_Data extract_.
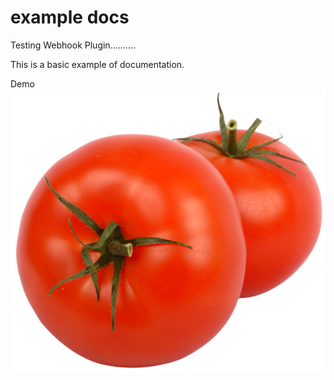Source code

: # example docs

Testing Webhook Plugin..........

This is a basic example of documentation.

Demo ![tomato](./tomato.png)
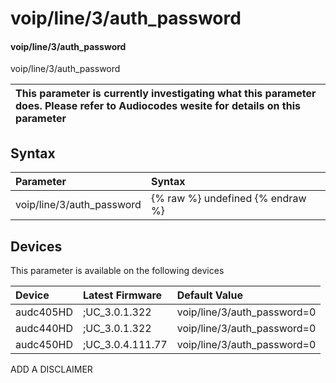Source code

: ﻿---
description: voip/line/3/auth_password
search: false
---

# voip/line/3/auth_password

#### voip/line/3/auth_password

voip/line/3/auth_password


| This parameter is currently investigating what this parameter does. Please refer to Audiocodes wesite for details on this parameter | 
| :--- |

## Syntax
| Parameter | Syntax |
| :--- | :--- |
|voip/line/3/auth_password | {% raw %} undefined {% endraw %}|

## Devices
This parameter is available on the following devices

| Device | Latest Firmware | Default Value |
|:---|:---|:---|
| audc405HD | ;UC_3.0.1.322 | voip/line/3/auth_password=0 
| audc440HD | ;UC_3.0.1.322 | voip/line/3/auth_password=0 
| audc450HD | ;UC_3.0.4.111.77 | voip/line/3/auth_password=0 

ADD A DISCLAIMER
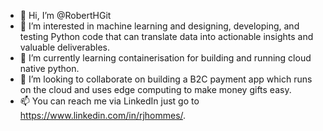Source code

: - 👋 Hi, I’m @RobertHGit
- 👀 I’m interested in machine learning and designing, developing, and testing Python code that can translate data into actionable insights and valuable deliverables.
- 🌱 I’m currently learning containerisation for building and running cloud native python.
- 💞️ I’m looking to collaborate on building a B2C payment app which runs on the cloud and uses edge computing to make money gifts easy.
- 📫 You can reach me via LinkedIn just go to https://www.linkedin.com/in/rjhommes/.

<!---
RobertHGit/RobertHGit is a ✨ special ✨ repository because its `README.md` (this file) appears on your GitHub profile.
You can click the Preview link to take a look at your changes.
--->
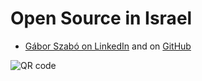 # Open Source in Israel


* [Gábor Szabó on LinkedIn](https://www.linkedin.com/in/szabgab/) and on [GitHub](https://github.com/szabgab/)

![QR code](/img/qr-code-maven-com-hamakor.png)
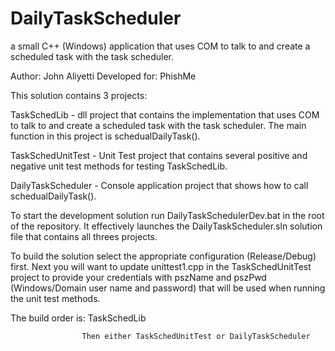 # DailyTaskScheduler
a small C++ (Windows) application that uses COM to talk to and create a scheduled task with the task scheduler.

Author: John Aliyetti
Developed for: PhishMe

This solution contains 3 projects:

TaskSchedLib - dll project that contains the implementation that uses COM to talk to and create a scheduled task with the task scheduler.
               The main function in this project is schedualDailyTask().
               
TaskSchedUnitTest - Unit Test project that contains several positive and negative unit test methods for testing TaskSchedLib.

DailyTaskScheduler - Console application project that shows how to call schedualDailyTask().


To start the development solution run DailyTaskSchedulerDev.bat in the root of the repository. 
It effectively launches the DailyTaskScheduler.sln solution file that contains all threes projects.

To build the solution select the appropriate configuration (Release/Debug) first.
Next you will want to update unittest1.cpp in the TaskSchedUnitTest project to provide your credentials 
with pszName and pszPwd (Windows/Domain user name and password) that will be used when running the unit test methods.

The build order is:
                    TaskSchedLib
                    
                    Then either TaskSchedUnitTest or DailyTaskScheduler

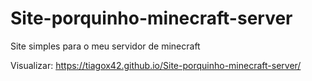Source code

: # Site-porquinho-minecraft-server

Site simples para o meu servidor de minecraft 

Visualizar: https://tiagox42.github.io/Site-porquinho-minecraft-server/
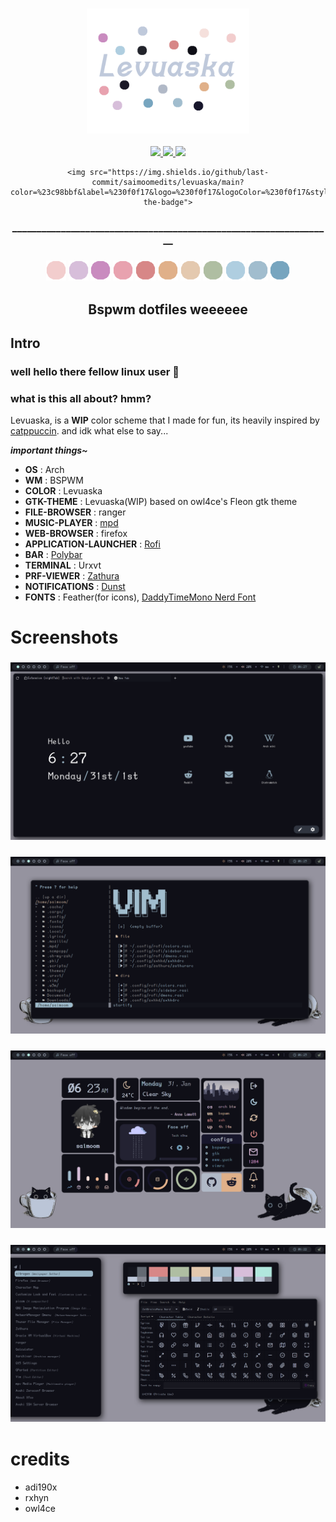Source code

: <h3 align="center">
	<img src="https://github.com/saimoomedits/levuaska/blob/main/git-hub/header-or-smth.png"  height="200" alt="header"/><br/></h3>

<div align="center">
    <p></p>
    <a href="https://github.com/saimoomedits/levuaska/stargazers">
        <img src="https://img.shields.io/github/stars/saimoomedits/levuaska?color=%23afbea2&style=for-the-badge">
    </a>
    <a href="https://github.com/saimoomedits/levuaska/network/members/">
        <img src="https://img.shields.io/github/forks/saimoomedits/levuaska?color=%23f2cdcd&style=for-the-badge">
    </a>
    <img src="https://img.shields.io/github/repo-size/saimoomedits/levuaska?color=%23b5e8e0&label=size&style=for-the-badge">
	
    <img src="https://img.shields.io/github/last-commit/saimoomedits/levuaska/main?color=%23c98bbf&label=%230f0f17&logo=%230f0f17&logoColor=%230f0f17&style=for-the-badge">
</div>
<h3 align="center">__________________________________________________________________</h3>
<h3 align="center">
<img src="git-hub/leoveska-colors/flamingo.png" height="32" width="32"/>    <img src="git-hub/leoveska-colors/mauve.png" height="32" width="32"/>    <img src="git-hub/leoveska-colors/pink.png" height="32" width="32"/>    <img src="git-hub/leoveska-colors/maroon.png" height="32" width="32"/>    <img src="git-hub/leoveska-colors/red.png" height="32" width="32"/>    <img src="git-hub/leoveska-colors/peach.png" height="32" width="32"/>    <img src="git-hub/leoveska-colors/yellow.png" height="32" width="32"/>    <img src="git-hub/leoveska-colors/green.png" height="32" width="32"/>    <img src="git-hub/leoveska-colors/teal.png" height="32" width="32"/>    <img src="git-hub/leoveska-colors/blue.png" height="32" width="32"/>    <img src="git-hub/leoveska-colors/sky.png" height="32" width="32"/></h3>

<h2 align="center">Bspwm dotfiles weeeeee</h2>


## Intro
### well hello there fellow linux user 🐧

### what is this all about? hmm?
Levuaska, is a **WIP** color scheme that I made for fun, its heavily inspired by [catppuccin](https://github.com/catppuccin/catppuccin). and idk what else to say...

***important things~***
* **OS** : Arch
* **WM** : BSPWM
* **COLOR** : Levuaska
* **GTK-THEME** : Levuaska(WIP) based on owl4ce's Fleon gtk theme
* **FILE-BROWSER** : ranger
* **MUSIC-PLAYER** : [mpd](https://www.musicpd.org/)
* **WEB-BROWSER** : firefox
* **APPLICATION-LAUNCHER** : [Rofi](https://github.com/davatorium/rofi)
* **BAR** : [Polybar](https://github.com/polybar/polybar)
* **TERMINAL** : Urxvt
* **PRF-VIEWER** : [Zathura](https://github.com/pwmt/zathura)
* **NOTIFICATIONS** : [Dunst](https://dunst-project.org/)
* **FONTS** : Feather(for icons), [DaddyTimeMono Nerd Font](https://github.com/ryanoasis/nerd-fonts/releases/download/v2.1.0/DaddyTimeMono.zip)

# Screenshots
<h3 align="center"><a> <img src="https://github.com/saimoomedits/levuaska/blob/main/screenshots/ss_1.png?raw=true" alt="desktop" border="0"></a></h3>
<h3 align="center"><a> <img src="https://github.com/saimoomedits/levuaska/blob/main/screenshots/ss_2.png?raw=true" alt="desktop" border="0"></a></h3>
<h3 align="center"><a> <img src="https://github.com/saimoomedits/levuaska/blob/main/screenshots/ss_3.png?raw=true" alt="desktop" border="0"></a></h3>
<h3 align="center"><a> <img src="https://github.com/saimoomedits/levuaska/blob/main/screenshots/ss_4.png?raw=true" alt="desktop" border="0"></a></h3>


# credits
* adi190x
* rxhyn
* owl4ce
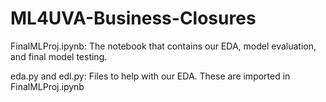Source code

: # ML4UVA-Business-Closures

FinalMLProj.ipynb: The notebook that contains our EDA, model evaluation, and final model testing. 

eda.py and edl.py: Files to help with our EDA. These are imported in FinalMLProj.ipynb
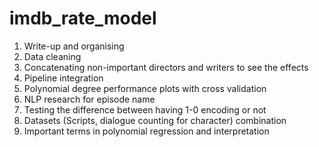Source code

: # imdb_rate_model

1. Write-up and organising
2. Data cleaning
3. Concatenating non-important directors and writers to see the effects
4. Pipeline integration
5. Polynomial degree performance plots with cross validation
6. NLP research for episode name
7. Testing the difference between having 1-0 encoding or not 
8. Datasets (Scripts, dialogue counting for character) combination
9. Important terms in polynomial regression and interpretation
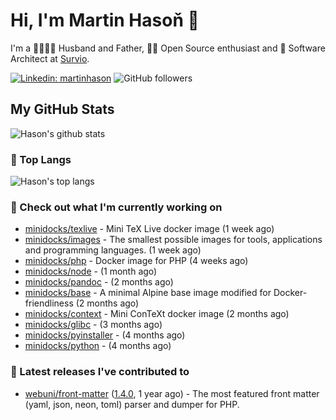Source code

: # Hi, I'm Martin Hasoň 👋

I'm a 👨‍👩‍👧‍👦 Husband and Father, 🧑‍💻 Open Source enthusiast and 📐 Software Architect at [Survio](https://www.survio.com).

[![Linkedin: martinhason](https://img.shields.io/badge/-Martin%20Hasoň-blue?style=flat-square&logo=Linkedin&logoColor=white&link=https://www.linkedin.com/in/martinhason/)](https://www.linkedin.com/in/martinhason/)
![GitHub followers](https://img.shields.io/github/followers/hason?label=Follow&style=social)


## My GitHub Stats
![Hason's github stats](https://github-readme-stats.vercel.app/api?username=hason&show_icons=true&include_all_commits=true&theme=dracula&hide_border=true&hide_title=true)

### 💾 Top Langs
![Hason's top langs](https://github-readme-stats.vercel.app/api/top-langs/?username=hason&layout=compact&theme=dracula&hide_border=true&hide_title=true)

### 👷 Check out what I'm currently working on

- [minidocks/texlive](https://github.com/minidocks/texlive) - Mini TeX Live docker image (1 week ago)
- [minidocks/images](https://github.com/minidocks/images) - The smallest possible images for tools, applications and programming languages. (1 week ago)
- [minidocks/php](https://github.com/minidocks/php) - Docker image for PHP (4 weeks ago)
- [minidocks/node](https://github.com/minidocks/node) -  (1 month ago)
- [minidocks/pandoc](https://github.com/minidocks/pandoc) -  (2 months ago)
- [minidocks/base](https://github.com/minidocks/base) - A minimal Alpine base image modified for Docker-friendliness (2 months ago)
- [minidocks/context](https://github.com/minidocks/context) - Mini ConTeXt docker image (2 months ago)
- [minidocks/glibc](https://github.com/minidocks/glibc) -  (3 months ago)
- [minidocks/pyinstaller](https://github.com/minidocks/pyinstaller) -  (4 months ago)
- [minidocks/python](https://github.com/minidocks/python) -  (4 months ago)

### 🔭 Latest releases I've contributed to

- [webuni/front-matter](https://github.com/webuni/front-matter) ([1.4.0](https://github.com/webuni/front-matter/releases/tag/1.4.0), 1 year ago) - The most featured front matter (yaml, json, neon, toml) parser and dumper for PHP.
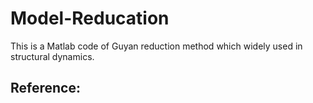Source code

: # Model-Reducation
This is a Matlab code of Guyan reduction method which widely used in structural dynamics.

## Reference:

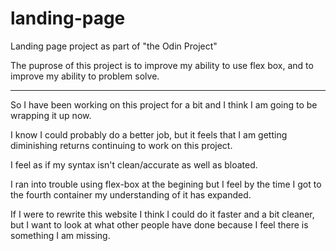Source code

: # landing-page
Landing page project as part of "the Odin Project"

The puprose of this project is to improve my ability to use flex box, and to improve my ability to problem solve.

---------------------------------------------------------------------

So I have been working on this project for a bit and I think I am going to be wrapping it up now.

I know I could probably do a better job, but it feels that I am getting diminishing returns continuing to work on this project. 

I feel as if my syntax isn't clean/accurate as well as bloated.

I ran into trouble using flex-box at the begining but I feel by the time I got to the fourth container my understanding of it has expanded.

If I were to rewrite this website I think I could do it faster and a bit cleaner, but I want to look at what other people have done because I feel there is something I am missing.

_Exercise details_. Which lines in the records above contain the string "vercel"? Copy them.

_Exercise answer_.
![Hason's github stats](https://github-readme-stats.vercel.app/api?username=hason&show_icons=true&include_all_commits=true&theme=dracula&hide_border=true&hide_title=true)
![Hason's top langs](https://github-readme-stats.vercel.app/api/top-langs/?username=hason&layout=compact&theme=dracula&hide_border=true&hide_title=true)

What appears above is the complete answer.